Complainant has established Respondent’s bad faith under paragraph 4(a)(iii).

7. Decision

For all the foregoing reasons, in accordance with paragraphs 4(i) of the Policy and 15 of the Rules, the Panel orders that the domain name <collincollegebooks.com> be transferred to Complainant.

Richard G. Lyon
Sole Panelist
Dated: June 2, 2011


1 The Fifth Amendment reads in pertinent part: “No person shall be . . . . deprived of life, liberty, or property, without due process of law; nor shall private property be taken for public use, without just compensation.” The Texas counterpart, Article I section 17, requires “adequate compensation.”

2 See, e.g., Nafta Traders, Inc. v. Quinn, __ S.W.3d __ (Texas; slip opinion May 13, 2011).

3 In fact the Supreme Court of the United States recently reaffirmed this basic principle in a case involving an adhesion contract. AT&T Mobility LLC v.

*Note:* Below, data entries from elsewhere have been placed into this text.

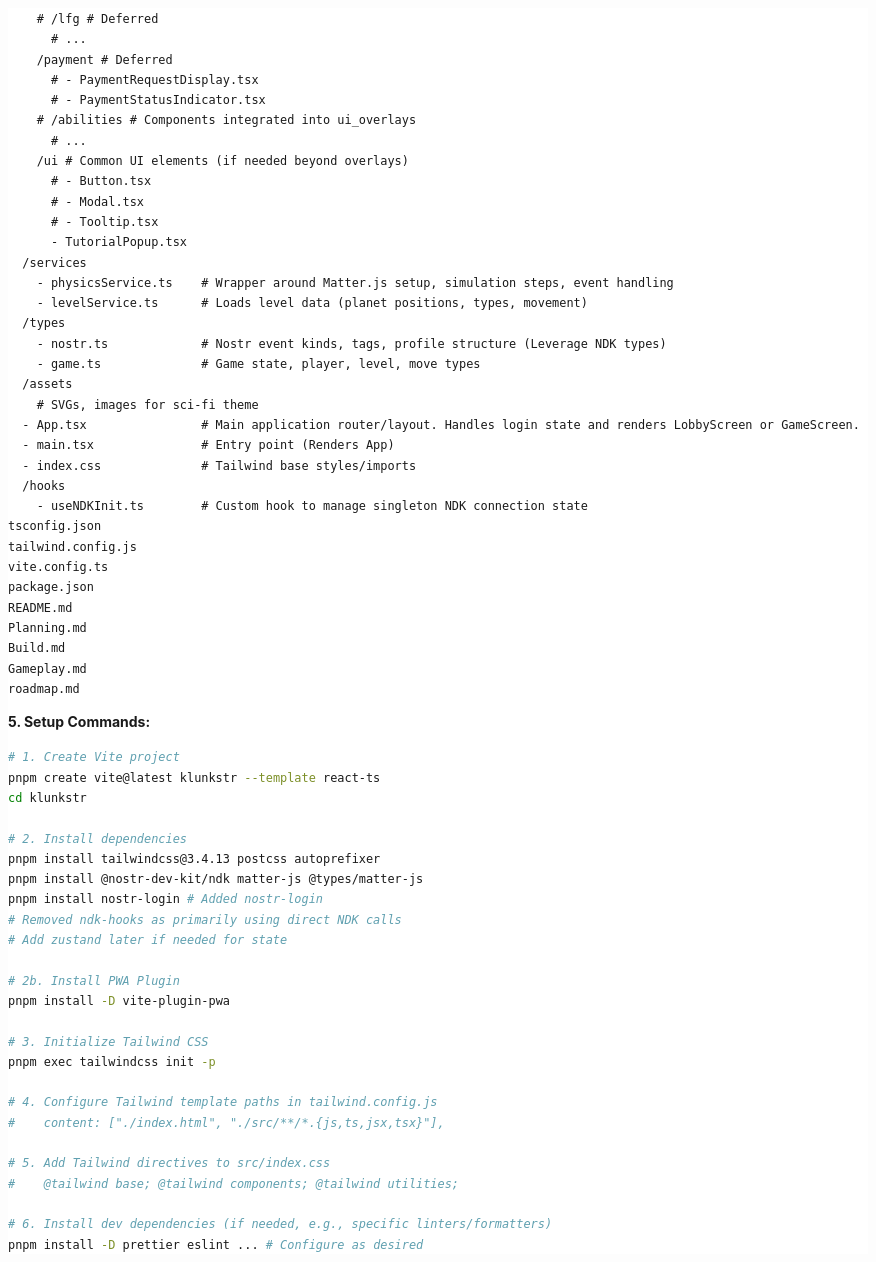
   ```
       # /lfg # Deferred
         # ...
       /payment # Deferred
         # - PaymentRequestDisplay.tsx
         # - PaymentStatusIndicator.tsx
       # /abilities # Components integrated into ui_overlays
         # ...
       /ui # Common UI elements (if needed beyond overlays)
         # - Button.tsx
         # - Modal.tsx
         # - Tooltip.tsx
         - TutorialPopup.tsx
     /services
       - physicsService.ts    # Wrapper around Matter.js setup, simulation steps, event handling
       - levelService.ts      # Loads level data (planet positions, types, movement)
     /types
       - nostr.ts             # Nostr event kinds, tags, profile structure (Leverage NDK types)
       - game.ts              # Game state, player, level, move types
     /assets
       # SVGs, images for sci-fi theme
     - App.tsx                # Main application router/layout. Handles login state and renders LobbyScreen or GameScreen.
     - main.tsx               # Entry point (Renders App)
     - index.css              # Tailwind base styles/imports
     /hooks
       - useNDKInit.ts        # Custom hook to manage singleton NDK connection state
   tsconfig.json
   tailwind.config.js
   vite.config.ts
   package.json
   README.md
   Planning.md
   Build.md
   Gameplay.md
   roadmap.md
   ```

**5. Setup Commands:**
   ```bash
   # 1. Create Vite project
   pnpm create vite@latest klunkstr --template react-ts
   cd klunkstr

   # 2. Install dependencies
   pnpm install tailwindcss@3.4.13 postcss autoprefixer
   pnpm install @nostr-dev-kit/ndk matter-js @types/matter-js
   pnpm install nostr-login # Added nostr-login
   # Removed ndk-hooks as primarily using direct NDK calls
   # Add zustand later if needed for state

   # 2b. Install PWA Plugin
   pnpm install -D vite-plugin-pwa

   # 3. Initialize Tailwind CSS
   pnpm exec tailwindcss init -p

   # 4. Configure Tailwind template paths in tailwind.config.js
   #    content: ["./index.html", "./src/**/*.{js,ts,jsx,tsx}"],

   # 5. Add Tailwind directives to src/index.css
   #    @tailwind base; @tailwind components; @tailwind utilities;

   # 6. Install dev dependencies (if needed, e.g., specific linters/formatters)
   pnpm install -D prettier eslint ... # Configure as desired
   ```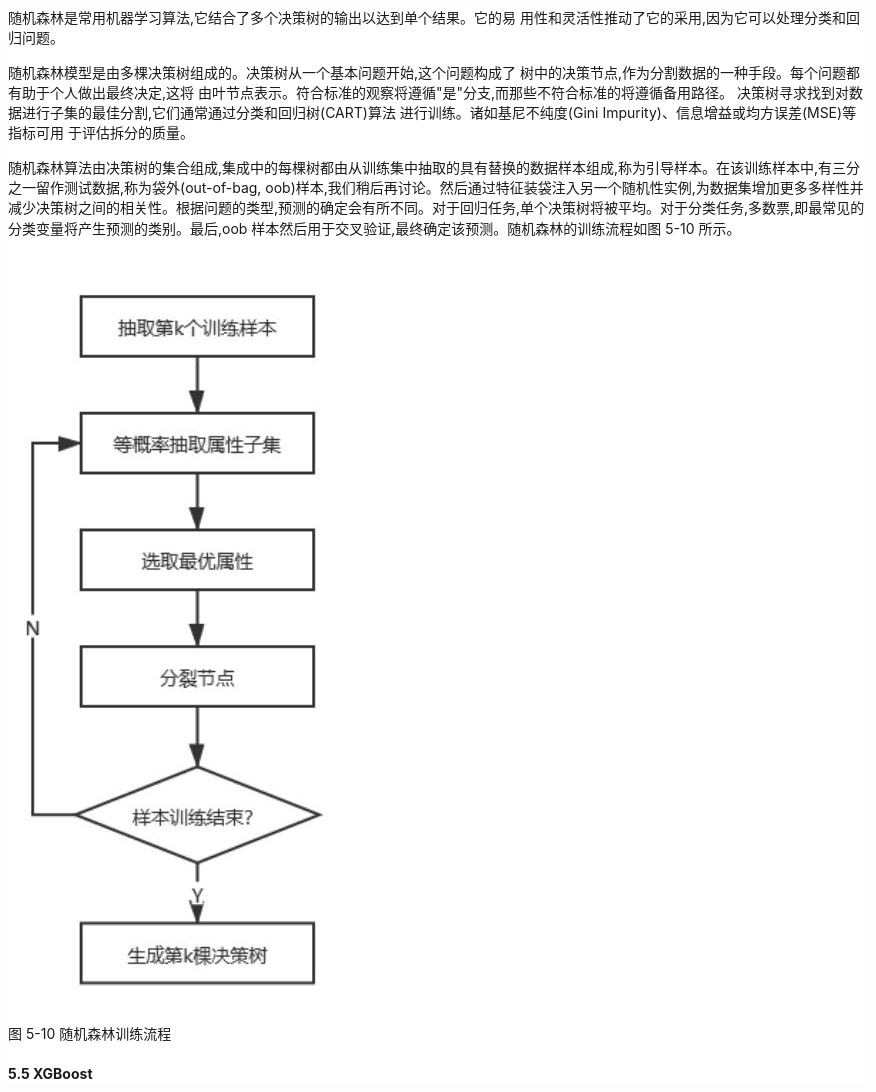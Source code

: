 随机森林是常用机器学习算法,它结合了多个决策树的输出以达到单个结果。它的易 用性和灵活性推动了它的采用,因为它可以处理分类和回归问题。

随机森林模型是由多棵决策树组成的。决策树从一个基本问题开始,这个问题构成了 树中的决策节点,作为分割数据的一种手段。每个问题都有助于个人做出最终决定,这将 由叶节点表示。符合标准的观察将遵循"是"分支,而那些不符合标准的将遵循备用路径。 决策树寻求找到对数据进行子集的最佳分割,它们通常通过分类和回归树(CART)算法 进行训练。诸如基尼不纯度(Gini Impurity)、信息增益或均方误差(MSE)等指标可用 于评估拆分的质量。

随机森林算法由决策树的集合组成,集成中的每棵树都由从训练集中抽取的具有替换的数据样本组成,称为引导样本。在该训练样本中,有三分之一留作测试数据,称为袋外(out-of-bag, oob)样本,我们稍后再讨论。然后通过特征装袋注入另一个随机性实例,为数据集增加更多多样性并减少决策树之间的相关性。根据问题的类型,预测的确定会有所不同。对于回归任务,单个决策树将被平均。对于分类任务,多数票,即最常见的分类变量将产生预测的类别。最后,oob 样本然后用于交叉验证,最终确定该预测。随机森林的训练流程如图 5-10 所示。

![](_page_50_Figure_0.jpeg)

图 5-10 随机森林训练流程

#### 5.5 XGBoost
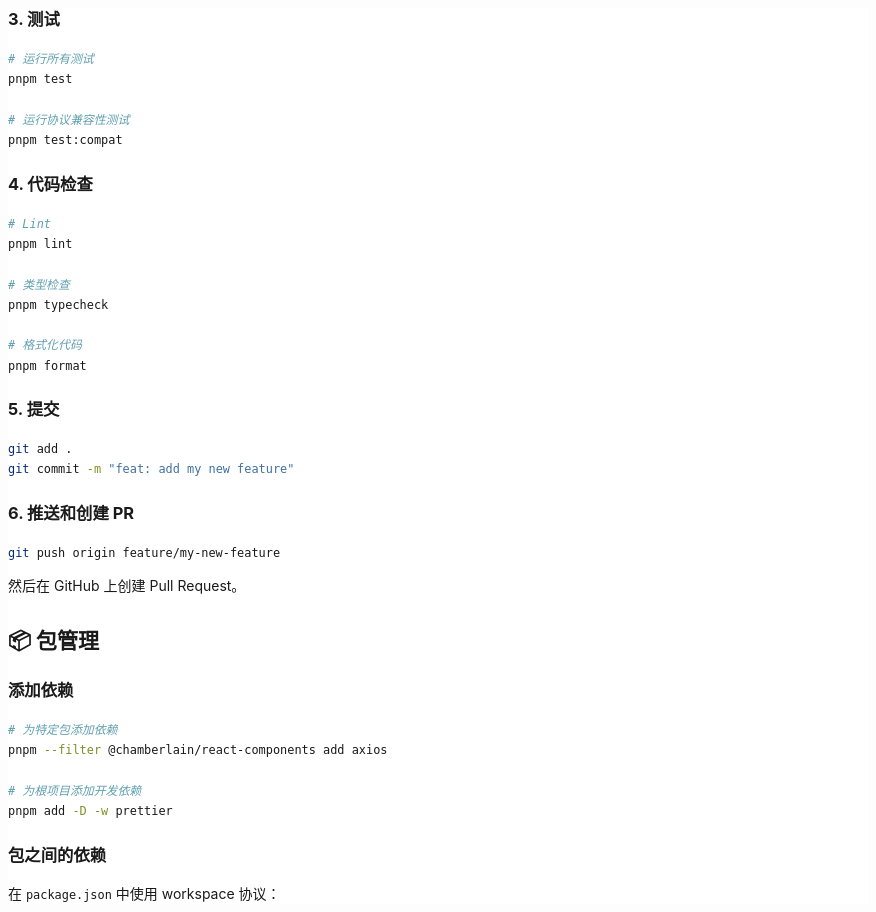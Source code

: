### 3. 测试

```bash
# 运行所有测试
pnpm test

# 运行协议兼容性测试
pnpm test:compat
```

### 4. 代码检查

```bash
# Lint
pnpm lint

# 类型检查
pnpm typecheck

# 格式化代码
pnpm format
```

### 5. 提交

```bash
git add .
git commit -m "feat: add my new feature"
```

### 6. 推送和创建 PR

```bash
git push origin feature/my-new-feature
```

然后在 GitHub 上创建 Pull Request。

## 📦 包管理

### 添加依赖

```bash
# 为特定包添加依赖
pnpm --filter @chamberlain/react-components add axios

# 为根项目添加开发依赖
pnpm add -D -w prettier
```

### 包之间的依赖

在 `package.json` 中使用 workspace 协议：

Concepcion, __ US __ (No. 09–893; April 27, 2011).

4 Given that the Policy (paragraphs 4(k) and 5) expressly reserves any rights available at law, including the right to seek redress in the courts, Respondent is free to litigate this issue if it desires. But it remains bound by its contractual agreement to submit to a Policy proceeding regarding the disputed domain name

5 It should be emphasized at the outset that nothing in this decision addresses the legitimacy of Respondent’s business, i.e., the propriety of its selling the books and other goods it now sells. That is a matter beyond the scope of this UDRP proceeding. Paragraph 4(a)(ii) deals with legitimate interests in the disputed domain name.

6 For example, the department store Harrod’s could not call itself Burberry’s or use the Burberry’s trademark in a domain name merely because it sells many items of Burberry’s goods.

7 Mile, Inc. v. Michael Burg, WIPO Case No. D2010-2011; WIPO Overview, paragraph 4.10. That defense of course may be available should litigation ensue between the parties.

8 Paragraph 4(c) of the Policy provides in pertinent part:“. . . . Any of the following circumstances, in particular but without limitation, if found by the Panel to be proved based on its evaluation of all evidence presented, shall demonstrate your rights or legitimate interests to the domain name for purposes of paragraph 4(a)(ii):

(i) before any notice to you of the dispute, your use of, or demonstrable preparations to use, the domain name or a name corresponding to the domain name in connection with a bona fide offering of goods or services; or

(ii) you (as an individual, business, or other organization) have been commonly known by the domain name, even if you have acquired no trademark or service mark rights.”

9 Respondent makes a passing reference to “fair use,” no doubt referring to paragraph 4(c)(iii) of the Policy. As Respondent’s use has been entirely commercial, that safe harbor is unavailable.